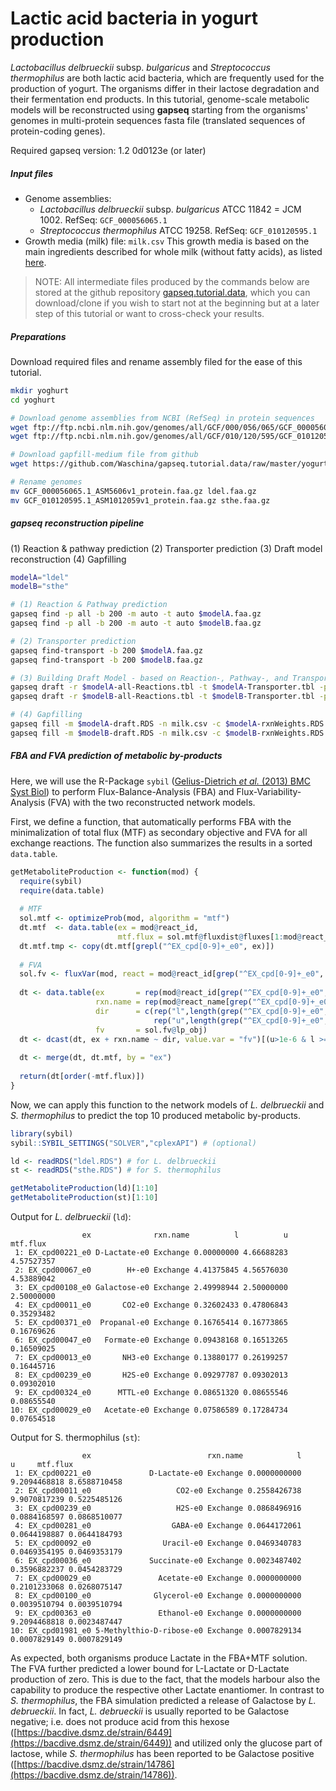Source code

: # Lactic acid bacteria in yogurt production

*Lactobacillus delbrueckii* subsp. *bulgaricus* and *Streptococcus thermophilus* are both lactic acid bacteria, which are frequently used for the production of yogurt. The organisms differ in their lactose degradation and their fermentation end products. In this tutorial, genome-scale metabolic models will be reconstructed using **gapseq** starting from the organisms' genomes in multi-protein sequences fasta file (translated sequences of protein-coding genes).

Required gapseq version: 1.2 0d0123e (or later) 

##### Input files

- Genome assemblies:
  - *Lactobacillus delbrueckii* subsp. *bulgaricus* ATCC 11842 = JCM 1002. RefSeq: `GCF_000056065.1`
  - *Streptococcus thermophilus* ATCC 19258. RefSeq: `GCF_010120595.1`
- Growth media (milk) file: `milk.csv` 
  This growth media is based on the main ingredients described for whole milk (without fatty acids), as listed [here](https://frida.fooddata.dk/food/1265?lang=en).

>  NOTE: All intermediate files produced by the commands below are stored at the github repository [gapseq.tutorial.data](https://github.com/Waschina/gapseq.tutorial.data), which you can download/clone if you wish to start not at the beginning but at a later step of this tutorial or want to cross-check your results.



##### Preparations

Download required files and rename assembly filed for the ease of this tutorial.

```sh
mkdir yoghurt
cd yoghurt

# Download genome assemblies from NCBI (RefSeq) in protein sequences
wget ftp://ftp.ncbi.nlm.nih.gov/genomes/all/GCF/000/056/065/GCF_000056065.1_ASM5606v1/GCF_000056065.1_ASM5606v1_protein.faa.gz
wget ftp://ftp.ncbi.nlm.nih.gov/genomes/all/GCF/010/120/595/GCF_010120595.1_ASM1012059v1/GCF_010120595.1_ASM1012059v1_protein.faa.gz

# Download gapfill-medium file from github
wget https://github.com/Waschina/gapseq.tutorial.data/raw/master/yogurt/milk.csv

# Rename genomes
mv GCF_000056065.1_ASM5606v1_protein.faa.gz ldel.faa.gz
mv GCF_010120595.1_ASM1012059v1_protein.faa.gz sthe.faa.gz
```



##### gapseq reconstruction pipeline

(1) Reaction & pathway prediction
(2) Transporter prediction
(3) Draft model reconstruction
(4) Gapfilling

```sh
modelA="ldel"
modelB="sthe"

# (1) Reaction & Pathway prediction
gapseq find -p all -b 200 -m auto -t auto $modelA.faa.gz
gapseq find -p all -b 200 -m auto -t auto $modelB.faa.gz

# (2) Transporter prediction
gapseq find-transport -b 200 $modelA.faa.gz 
gapseq find-transport -b 200 $modelB.faa.gz

# (3) Building Draft Model - based on Reaction-, Pathway-, and Transporter prediction
gapseq draft -r $modelA-all-Reactions.tbl -t $modelA-Transporter.tbl -p $modelA-all-Pathways.tbl -u 200 -l 100 -c $modelA.faa.gz
gapseq draft -r $modelB-all-Reactions.tbl -t $modelB-Transporter.tbl -p $modelB-all-Pathways.tbl -u 200 -l 100 -c $modelB.faa.gz

# (4) Gapfilling
gapseq fill -m $modelA-draft.RDS -n milk.csv -c $modelA-rxnWeights.RDS -g $modelA-rxnXgenes.RDS -b 100
gapseq fill -m $modelB-draft.RDS -n milk.csv -c $modelB-rxnWeights.RDS -g $modelB-rxnXgenes.RDS -b 100
```



##### FBA and FVA prediction of metabolic by-products

Here, we will use the R-Package `sybil` ([Gelius-Dietrich *et al.* (2013) BMC Syst Biol](https://doi.org/10.1186/1752-0509-7-125)) to perform Flux-Balance-Analysis (FBA) and Flux-Variability-Analysis (FVA) with the two reconstructed network models.

First, we define a function, that automatically performs FBA with the minimalization of total flux (MTF) as secondary objective and FVA for all exchange reactions. The function also summarizes the results in a sorted `data.table`.

```R
getMetaboliteProduction <- function(mod) {
  require(sybil)
  require(data.table)
  
  # MTF
  sol.mtf <- optimizeProb(mod, algorithm = "mtf")
  dt.mtf  <- data.table(ex = mod@react_id,
                        mtf.flux = sol.mtf@fluxdist@fluxes[1:mod@react_num])
  dt.mtf.tmp <- copy(dt.mtf[grepl("^EX_cpd[0-9]+_e0", ex)])
  
  # FVA
  sol.fv <- fluxVar(mod, react = mod@react_id[grep("^EX_cpd[0-9]+_e0", mod@react_id)])
  
  dt <- data.table(ex       = rep(mod@react_id[grep("^EX_cpd[0-9]+_e0", mod@react_id)],2),
                   rxn.name = rep(mod@react_name[grep("^EX_cpd[0-9]+_e0", mod@react_id)],2),
                   dir      = c(rep("l",length(grep("^EX_cpd[0-9]+_e0", mod@react_id))),
                                rep("u",length(grep("^EX_cpd[0-9]+_e0", mod@react_id)))),
                   fv       = sol.fv@lp_obj)
  dt <- dcast(dt, ex + rxn.name ~ dir, value.var = "fv")[(u>1e-6 & l >= 0)]
  
  dt <- merge(dt, dt.mtf, by = "ex")
  
  return(dt[order(-mtf.flux)])
}
```

Now, we can apply this function to the network models of *L. delbrueckii* and *S. thermophilus* to predict the top 10 produced metabolic by-products.

```R
library(sybil)
sybil::SYBIL_SETTINGS("SOLVER","cplexAPI") # (optional)

ld <- readRDS("ldel.RDS") # for L. delbrueckii
st <- readRDS("sthe.RDS") # for S. thermophilus

getMetaboliteProduction(ld)[1:10]
getMetaboliteProduction(st)[1:10]
```

Output for *L. delbrueckii* (`ld`):

```
                ex              rxn.name          l          u   mtf.flux
 1: EX_cpd00221_e0 D-Lactate-e0 Exchange 0.00000000 4.66688283 4.57527357
 2: EX_cpd00067_e0        H+-e0 Exchange 4.41375845 4.56576030 4.53889042
 3: EX_cpd00108_e0 Galactose-e0 Exchange 2.49998944 2.50000000 2.50000000
 4: EX_cpd00011_e0       CO2-e0 Exchange 0.32602433 0.47806843 0.35293482
 5: EX_cpd00371_e0  Propanal-e0 Exchange 0.16765414 0.16773865 0.16769626
 6: EX_cpd00047_e0   Formate-e0 Exchange 0.09438168 0.16513265 0.16509025
 7: EX_cpd00013_e0       NH3-e0 Exchange 0.13880177 0.26199257 0.16445716
 8: EX_cpd00239_e0       H2S-e0 Exchange 0.09297787 0.09302013 0.09302010
 9: EX_cpd00324_e0      MTTL-e0 Exchange 0.08651320 0.08655546 0.08655540
10: EX_cpd00029_e0   Acetate-e0 Exchange 0.07586589 0.17284734 0.07654518
```

Output for S. thermophilus (`st`):

```
                ex                          rxn.name            l            u     mtf.flux
 1: EX_cpd00221_e0             D-Lactate-e0 Exchange 0.0000000000 9.2094468818 8.6588710458
 2: EX_cpd00011_e0                   CO2-e0 Exchange 0.2558426738 9.9070817239 0.5225485126
 3: EX_cpd00239_e0                   H2S-e0 Exchange 0.0868496916 0.0884168597 0.0868510077
 4: EX_cpd00281_e0                  GABA-e0 Exchange 0.0644172061 0.0644198887 0.0644184793
 5: EX_cpd00092_e0                Uracil-e0 Exchange 0.0469340783 0.0469354195 0.0469353179
 6: EX_cpd00036_e0             Succinate-e0 Exchange 0.0023487402 0.3596882237 0.0454283729
 7: EX_cpd00029_e0               Acetate-e0 Exchange 0.0000000000 0.2101233068 0.0268075147
 8: EX_cpd00100_e0              Glycerol-e0 Exchange 0.0000000000 0.0039510794 0.0039510794
 9: EX_cpd00363_e0               Ethanol-e0 Exchange 0.0000000000 9.2094468818 0.0023487447
10: EX_cpd01981_e0 5-Methylthio-D-ribose-e0 Exchange 0.0007829134 0.0007829149 0.0007829149
```

As expected, both organisms produce Lactate in the FBA+MTF solution. The FVA further predicted a lower bound for L-Lactate or D-Lactate production of zero. This is due to the fact, that the models harbour also the capability to produce the respective other Lactate enantiomer. In contrast to *S. thermophilus*, the FBA simulation predicted a release of Galactose by *L. debrueckii*. In fact, *L. debrueckii* is usually reported to be Galactose negative; i.e. does not produce acid from this hexose ([https://bacdive.dsmz.de/strain/6449](https://bacdive.dsmz.de/strain/6449)) and utilized only the glucose part of lactose, while *S. thermophilus* has been reported to be Galactose positive ([https://bacdive.dsmz.de/strain/14786](https://bacdive.dsmz.de/strain/14786)).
# # # # #
| EXERCISE |
Search the records above for the string "rxnWeights" and copy each line that holds it.

| SOLUTION FOR THIS EXERCISE |
gapseq fill -m $modelA-draft.RDS -n milk.csv -c $modelA-rxnWeights.RDS -g $modelA-rxnXgenes.RDS -b 100
gapseq fill -m $modelB-draft.RDS -n milk.csv -c $modelB-rxnWeights.RDS -g $modelB-rxnXgenes.RDS -b 100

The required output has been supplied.